▸ **Assignment**
Below are entries; copy exactly the lines from the one with "- Highlight the navigation" through the one with "- Click action", both included, and leave out the rest.

(Data entries)
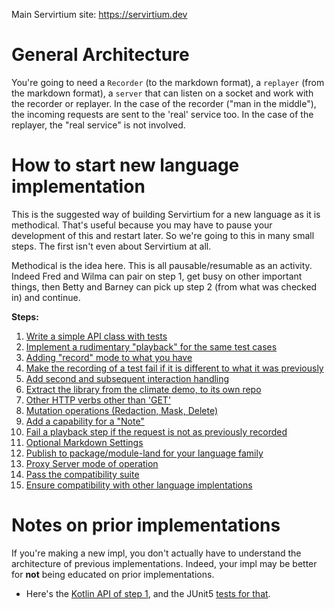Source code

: Main Servirtium site: https://servirtium.dev

# General Architecture

You're going to need a `Recorder` (to the markdown format), a `replayer` (from the markdown format), a `server` that can listen on a socket and work with the recorder or replayer. In the case of the recorder ("man in the middle"), the incoming requests are sent to the 'real' service too. 
In the case of the replayer, the "real service" is not involved.  

# How to start new language implementation

This is the suggested way of building Servirtium for a new language as it is methodical. That's useful because you may have to pause your development of this and restart later. So we're going to this in many small steps. The first isn't even about Servirtium at all.  

Methodical is the idea here.  This is all pausable/resumable as an activity. Indeed Fred and Wilma can pair on step 1, get busy on other important things, then Betty and Barney can pick up step 2 (from what was checked in) and continue.

**Steps:**

1. [Write a simple API class with tests](starting-a-new-impl-step-1.md)
2. [Implement a rudimentary "playback" for the same test cases](starting-a-new-impl-step-2.md)
3. [Adding "record" mode to what you have](starting-a-new-impl-step-3.md)
4. [Make the recording of a test fail if it is different to what it was previously](starting-a-new-impl-step-4.md)
5. [Add second and subsequent interaction handling](starting-a-new-impl-step-5.md)
6. [Extract the library from the climate demo, to its own repo](starting-a-new-impl-step-6.md)
7. [Other HTTP verbs other than 'GET'](starting-a-new-impl-step-7.md)
8. [Mutation operations (Redaction, Mask, Delete)](starting-a-new-impl-step-8.md)
9. [Add a capability for a "Note"](starting-a-new-impl-step-9.md)
10. [Fail a playback step if the request is not as previously recorded](starting-a-new-impl-step-10.md)
11. [Optional Markdown Settings](starting-a-new-impl-step-11.md)
12. [Publish to package/module-land for your language family](starting-a-new-impl-step-12.md)
13. [Proxy Server mode of operation](starting-a-new-impl-step-13.md)
14. [Pass the compatibility suite](starting-a-new-impl-step-14.md)
15. [Ensure compatibility with other language implentations](starting-a-new-impl-step-15.md)

# Notes on prior implementations

If you're making a new impl, you don't actually have to understand the architecture of previous implementations. Indeed, your impl may be better for **not** being educated on prior implementations.

* Here's the [Kotlin API of step 1](https://github.com/http4k/servirtium-demo-kotlin-climate-tck/blob/master/src/main/kotlin/servirtium/http4k/ClimateApi.kt), and the JUnit5 [tests for that](https://github.com/http4k/servirtium-demo-kotlin-climate-tck/blob/master/src/test/kotlin/servirtium/http4k/kotlin/ClimateApiTests.kt). 
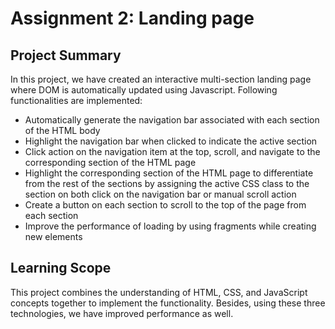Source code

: # Assignment 2: Landing page

## Project Summary
In this project, we have created an interactive multi-section landing page where DOM is automatically updated using Javascript. Following functionalities are implemented:
- Automatically generate the navigation bar associated with each section of the HTML body
- Highlight the navigation bar when clicked to indicate the active section
- Click action on the  navigation item at the top, scroll, and navigate to the corresponding section of the HTML page
- Highlight the corresponding section of the HTML page to differentiate from the rest of the sections by assigning the active CSS class to the section on both click on the navigation bar or manual scroll action
- Create a button on each section to scroll to the top of the page from each section
- Improve the performance of loading by using fragments while creating new elements

## Learning Scope
This project combines the understanding of HTML, CSS, and JavaScript concepts together to implement the functionality. Besides, using these three technologies, we have improved performance as well.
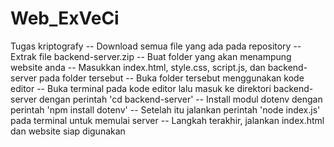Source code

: # Web_ExVeCi
Tugas kriptografy
-- Download semua file yang ada pada repository
-- Extrak file backend-server.zip
-- Buat folder yang akan menampung website anda
-- Masukkan index.html, style.css, script.js, dan backend-server pada folder tersebut
-- Buka folder tersebut menggunakan kode editor
-- Buka terminal pada kode editor lalu masuk ke direktori backend-server dengan perintah 'cd backend-server'
-- Install modul dotenv dengan perintah 'npm install dotenv'
-- Setelah itu jalankan perintah 'node index.js' pada terminal untuk memulai server
-- Langkah terakhir, jalankan index.html dan website siap digunakan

▸ **Task answer**
- Highlight the navigation bar when clicked to indicate the active section
- Click action on the  navigation item at the top, scroll, and navigate to the corresponding section of the HTML page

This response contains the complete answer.